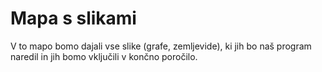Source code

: # Mapa s slikami

V to mapo bomo dajali vse slike (grafe, zemljevide), ki jih bo naš program
naredil in jih bomo vključili v končno poročilo.

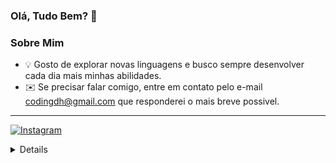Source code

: ### Olá, Tudo Bem? 👋

### Sobre Mim
  - 💡 Gosto de explorar novas linguagens e busco sempre desenvolver cada dia mais minhas abilidades.
  - ✉️ Se precisar falar comigo, entre em contato pelo e-mail codingdh@gmail.com que responderei o mais breve possivel.
__________________________________________________________________________________________________________________________________
<a href="https://www.instagram.com//"><img alt="Instagram" src="https://img.shields.io/badge/Instagram-black?style=flat-square&logo=react"></a>
<details>//🛠  **Conhecimentos :**
  <br>

--
[![Github Badge](https://img.shields.io/badge/-Github-000?style=flat-square&logo=Github&logoColor=white&link=https://github.com/Danrlei-Hornke)](https://github.com/Danrlei-Hornke)
--
  <dateails>
________________________________________________________________________________________________________________________________________
  **Social :**
  --
  [![Linkedin Badge](https://img.shields.io/badge/-LinkedIn-blue?style=flat-square&logo=Linkedin&logoColor=white&link=https://www.linkedin.com/in/danrlei-dscoding/)](https://www.linkedin.com/in/danrlei-dscoding/)
  

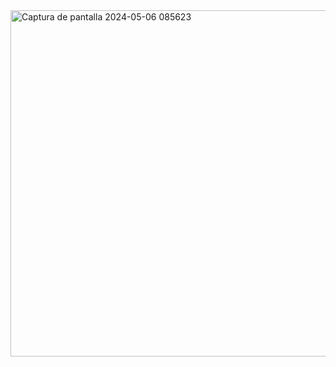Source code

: <img width="554" alt="Captura de pantalla 2024-05-06 085623" src="https://github.com/saritacanosierra/hoja-de-vida/assets/127054269/cdda61bf-70df-4457-8b8a-f468766c57f3">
──────────
EXERCISE INSTRUCTIONS ::
Provide the number of lines in the records above that contain the word "badge", with no additional words.

TASK RESULT ::
3